I can’t tell you what I did with my time. All I know is that I spent a lot of it reflecting.
I spoke to a friend recently about the sense of loss (in my identity as a career person) and the sense of feeling lost not knowing which direction to head in. I shared with her the ideas I had about returning to coaching and psychology work, although my energy associated with it was that of exhaustion. Yes I am good at it and yes I have had many people tell me I should get back to it, but you see I feel that since looking after my elderly parents for several years I am emotionally tired from giving. I wasn’t sure if I could give, connect and be an effective coach again whilst still being a carer. She said ” your drawings and your art are wonderful” – I politely and humbly thanked her.

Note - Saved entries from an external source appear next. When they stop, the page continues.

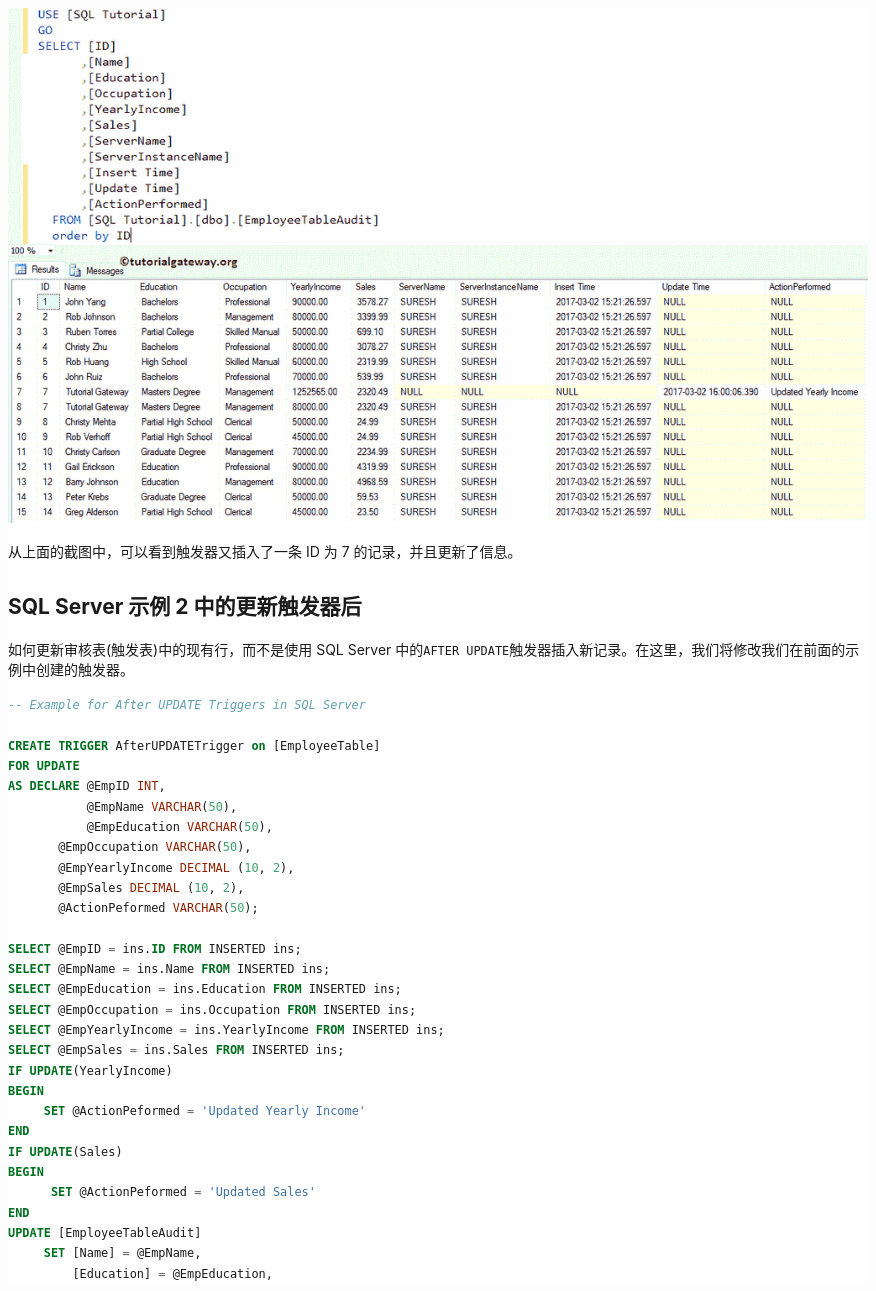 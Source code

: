 ![After UPDATE Triggers in SQL Server 7](img/ab04124a1e35f0fee3017f44ddcf0898.png)

从上面的截图中，可以看到触发器又插入了一条 ID 为 7 的记录，并且更新了信息。

## SQL Server 示例 2 中的更新触发器后

如何更新审核表(触发表)中的现有行，而不是使用 SQL Server 中的`AFTER UPDATE`触发器插入新记录。在这里，我们将修改我们在前面的示例中创建的触发器。

```sql
-- Example for After UPDATE Triggers in SQL Server

CREATE TRIGGER AfterUPDATETrigger on [EmployeeTable]
FOR UPDATE 
AS DECLARE @EmpID INT, 
           @EmpName VARCHAR(50),
           @EmpEducation VARCHAR(50),
	   @EmpOccupation VARCHAR(50),
	   @EmpYearlyIncome DECIMAL (10, 2), 
	   @EmpSales DECIMAL (10, 2), 
	   @ActionPeformed VARCHAR(50);

SELECT @EmpID = ins.ID FROM INSERTED ins;
SELECT @EmpName = ins.Name FROM INSERTED ins;
SELECT @EmpEducation = ins.Education FROM INSERTED ins;
SELECT @EmpOccupation = ins.Occupation FROM INSERTED ins;
SELECT @EmpYearlyIncome = ins.YearlyIncome FROM INSERTED ins;
SELECT @EmpSales = ins.Sales FROM INSERTED ins;
IF UPDATE(YearlyIncome)
BEGIN
     SET @ActionPeformed = 'Updated Yearly Income'
END
IF UPDATE(Sales)
BEGIN
      SET @ActionPeformed = 'Updated Sales'
END
UPDATE [EmployeeTableAudit]
     SET [Name] = @EmpName, 
         [Education] = @EmpEducation, 
```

She said why don’t you do that? At which time I interrupted her and said and “do workshops?”….she immediately replied no just for you!
That simple conversation stuck with me.
I started to sketch again, I started reading and flicking through the art related books on my book shelves. I began to come alive again. Art and writing makes me happy. At the same time I began to come across articles of people who had significant career changes from working as a human resource and IT consultant for almost two decades to now art director and illustrator. Life is long (well to be honest I personally think it’s short if you don’t pay attention to your life and be mindful and grateful). So yes life is long, and as you and I live our lives we become different people through our encounters and life experiences, so why wouldn’t my purpose naturally change and develop?
I’m enjoying being back in my happy place. And I believe I have found home again. So I’m creating art and writing with no expectations of outcomes or future focus just purely for the love and happiness it brings me. Just allowing my rediscovered happiness (passion) to unfold and blossom.
It’s been quite a few months since I wrote this post, but since then I have revisited my Diploma in Holistic Health and Nutrition Coaching course. And I am on track to finish my course in a few months. I’m also considering re-registering as a Psychologist in Australia. This is a process that may take a few months and a National Psychology Exam that I may have to undertake, we shall see. I have no expectations. I am back writing and blogging, and sketching. I’m in my happy place.